Mass extinction events – at least the real ones that happened – are truly fascinating. They wave at us from the fossil record and frighten us with the destructive power and the fact that we do not understand them. They are like a deathly planetary secret – shadows of monsters from a world long gone.

New research coming from Douglas Erwin from the National Museum of Natural History in Washington DC and his colleagues decided to put these shadowy monsters against monsters that could prove scary in the future. An artificial intelligence powered by one of the most powerful supercomputers of the world challenged a mass extinction event that was in the fossil record. And the AI performed quite well – if you consider the cancellation of one of the five largest extinction events as a success.

We know well that the fossil record is full of holes. That makes our ideas about biodiversity during Earth's history quite hard – including our ideas about mass extinction events. Simply said – the fossil record brings paleontologists to the brink of insanity. Erwin and his colleagues decided to take a purely statistical approach.
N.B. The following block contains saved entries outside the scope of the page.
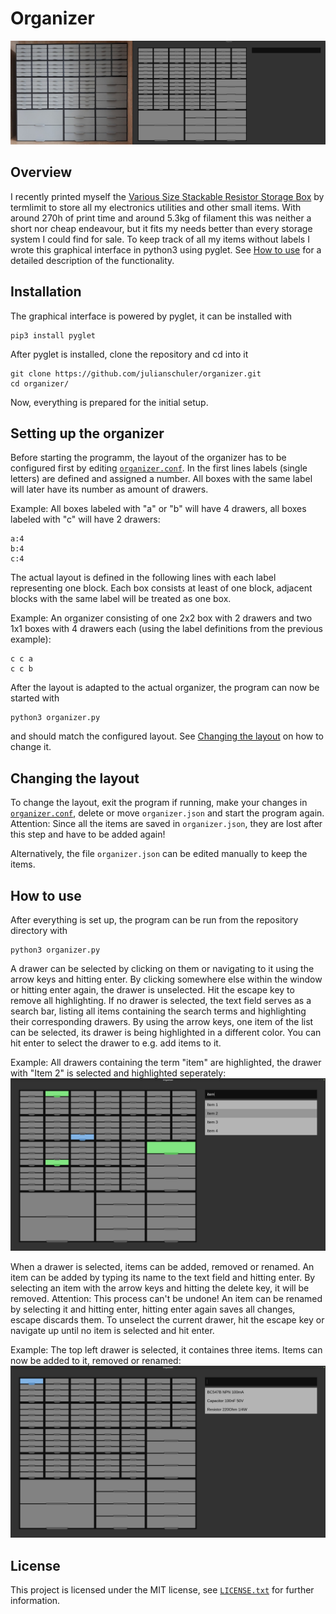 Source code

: # Organizer
![3D printed stackable storage box](img/example3.jpg "Actual organizer on the left, software representation on the right")


## Overview
I recently printed myself the [Various Size Stackable Resistor Storage Box](https://www.printables.com/prints/7643 "https://www.printables.com/prints/7643") by termlimit to store all my electronics utilities and other small items. With around 270h of print time and around 5.3kg of filament this was neither a short nor cheap endeavour, but it fits my needs better than every storage system I could find for sale.
To keep track of all my items without labels I wrote this graphical interface in python3 using pyglet. See [How to use](#how-to-use) for a detailed description of the functionality.


## Installation
The graphical interface is powered by pyglet, it can be installed with
```shell
pip3 install pyglet
```
After pyglet is installed, clone the repository and cd into it
```shell
git clone https://github.com/julianschuler/organizer.git
cd organizer/
```
Now, everything is prepared for the initial setup.


## Setting up the organizer
Before starting the programm, the layout of the organizer has to be configured first by
editing [`organizer.conf`](organizer.conf).
In the first lines labels (single letters) are defined and assigned a number. All boxes with the same label will later have its number as amount of drawers.

Example: All boxes labeled with "a" or "b" will have 4 drawers, all boxes labeled with "c" will have 2 drawers:
```text
a:4
b:4
c:4
```

The actual layout is defined in the following lines with each label representing one block. Each box consists at least of one block, adjacent blocks with the same label will be treated as one box.

Example: An organizer consisting of one 2x2 box with 2 drawers and two 1x1 boxes with 4 drawers each (using the label definitions from the previous example):
```text
c c a
c c b
```

After the layout is adapted to the actual organizer, the program can now be started with
```shell
python3 organizer.py
```
and should match the configured layout. See [Changing the layout](#changing-the-layout) on how to change it.


## Changing the layout
To change the layout, exit the program if running, make your changes in [`organizer.conf`](organizer.conf), delete or move `organizer.json` and start the program again. Attention: Since all the items are saved in `organizer.json`, they are lost after this step and have to be added again!

Alternatively, the file `organizer.json` can be edited manually to keep the items.


## How to use
After everything is set up, the program can be run from the repository directory with
```shell
python3 organizer.py
```
A drawer can be selected by clicking on them or navigating to it using the arrow keys and hitting enter. By clicking somewhere else within the window or hitting enter again, the drawer is unselected. Hit the escape key to remove all highlighting.
If no drawer is selected, the text field serves as a search bar, listing all items containing the search terms and highlighting their corresponding drawers. By using the arrow keys, one item of the list can be selected, its drawer is being highlighted in a different color. You can hit enter to select the drawer to e.g. add items to it.

Example: All drawers containing the term "item" are highlighted, the drawer with "Item 2" is selected and highlighted seperately:
![Example for search function](img/example1.png)

When a drawer is selected, items can be added, removed or renamed. An item can be added by typing its name to the text field and hitting enter. By selecting an item with the arrow keys and hitting the delete key, it will be removed. Attention: This process can't be undone! An item can be renamed by selecting it and hitting enter, hitting enter again saves all changes, escape discards them. To unselect the current drawer, hit the escape key or navigate up until no item is selected and hit enter.

Example: The top left drawer is selected, it containes three items. Items can now be added to it, removed or renamed:
![Example for items in a drawer](img/example2.png)


## License
This project is licensed under the MIT license, see [`LICENSE.txt`](LICENSE.txt) for further information.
They analyzed one-hundred thousand records of about eleven thousand ocean lifeforms from various periods between the beginning of the Cambium period and the beginning of the Triassic period. The fossils of these lifeforms were found in Europe and China. The analysis covers roughly a period of three-hundred million years.
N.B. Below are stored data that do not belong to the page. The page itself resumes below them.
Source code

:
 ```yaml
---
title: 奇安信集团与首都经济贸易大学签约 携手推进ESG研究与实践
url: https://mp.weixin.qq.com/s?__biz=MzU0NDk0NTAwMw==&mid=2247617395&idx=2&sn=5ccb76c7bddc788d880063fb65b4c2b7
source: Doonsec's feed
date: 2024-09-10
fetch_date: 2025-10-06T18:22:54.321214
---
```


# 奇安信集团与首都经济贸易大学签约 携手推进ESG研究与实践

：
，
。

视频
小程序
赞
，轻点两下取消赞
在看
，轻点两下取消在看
Of course, this approach is very demanding computationally. A normal computer would require many years for such an analysis. The researchers thus used the services of the Tianhe-2 supercomputer that can be found in China and is currently the fourth most powerful supercomputer in the world.

The supercomputer AI mapped the development of biodiversity in the given period and concluded that one of the five mass extinction events never happened. It is the Devon mass extinction event. Well, it's not likely beings didn't die during that period but the analysis indicates that there was no sudden catastrophe but a slow decline of ecosystems that took place over fifty million years.

There is one problem though – there is no formal definition of what a mass extinction event is. Every one can imagine something a bit different. Most experts can somewhat agree that during a mass extinction event a large number of species go extinct during a relatively short time-frame. A fun fact is that it is really hard to figure out how long the mass extinction event was from the fossil record. Was it a week? A thousand years? Or ten million years? Now imagine how heated the debates about mass extinctions and the mechanisms that accompany them. No surprise that the number of mass extinction events can vary from three to twenty between different scientists. And since now AI has entered the game it can only get more interesting.